• **What you are asked to do**:
Only the lines containing the string "label" are needed; copy all of them from the listing.

******************************

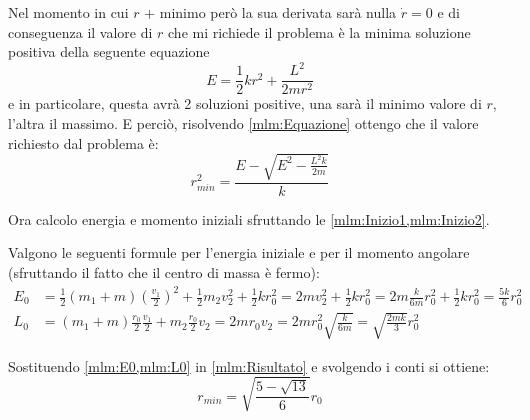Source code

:\documentclass[../main.tex]{subfiles}
\begin{document}
Nel momento in cui $r$ + minimo però la sua derivata sarà nulla $\dot r=0$ e di conseguenza il valore di $r$ che mi richiede il problema è la minima soluzione positiva della seguente equazione
\begin{equation}\label{mlm:Equazione}
	E=\frac12kr^2+\frac{L^2}{2mr^2}
\end{equation}
e in particolare, questa avrà 2 soluzioni positive, una sarà il minimo valore di $r$, l'altra il massimo. E perciò, risolvendo \cref{mlm:Equazione} ottengo che il valore richiesto dal problema è:
\begin{equation}\label{mlm:Risultato}
	r^2_{min}=\frac{E-\sqrt{E^2-\frac{L^2k}{2m}}}{k}
\end{equation}

Ora calcolo energia e momento iniziali sfruttando le \cref{mlm:Inizio1,mlm:Inizio2}.

Valgono le seguenti formule per l'energia iniziale e per il momento angolare (sfruttando il fatto che il centro di massa è fermo):
\begin{align}
	E_0 &=\frac12(m_1+m)\left(\frac{v_1}2\right)^2+\frac12m_2v_2^2+\frac12kr_0^2=
	2mv_2^2+\frac12kr_0^2=2m\frac{k}{6m}r_0^2+\frac12kr_0^2=\frac{5k}{6}r_0^2 \label{mlm:E0}\\
	L_0 &=(m_1+m)\frac{r_0}2\frac{v_1}2+m_2\frac{r_0}2v_2=2mr_0v_2=
	2mr_0^2\sqrt{\frac{k}{6m}}=\sqrt{\frac{2mk}3}r_0^2 \label{mlm:L0}
\end{align}

Sostituendo \cref{mlm:E0,mlm:L0} in \cref{mlm:Risultato} e svolgendo i conti si ottiene:
\begin{equation*}
	r_{min}=\sqrt{\frac{5-\sqrt{13}}6}r_0
\end{equation*}
\end{document}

******************************

• **Answer section**:
\begin{equation}\label{mlm:Equazione}
\begin{equation}\label{mlm:Risultato}
	2mv_2^2+\frac12kr_0^2=2m\frac{k}{6m}r_0^2+\frac12kr_0^2=\frac{5k}{6}r_0^2 \label{mlm:E0}\\
	2mr_0^2\sqrt{\frac{k}{6m}}=\sqrt{\frac{2mk}3}r_0^2 \label{mlm:L0}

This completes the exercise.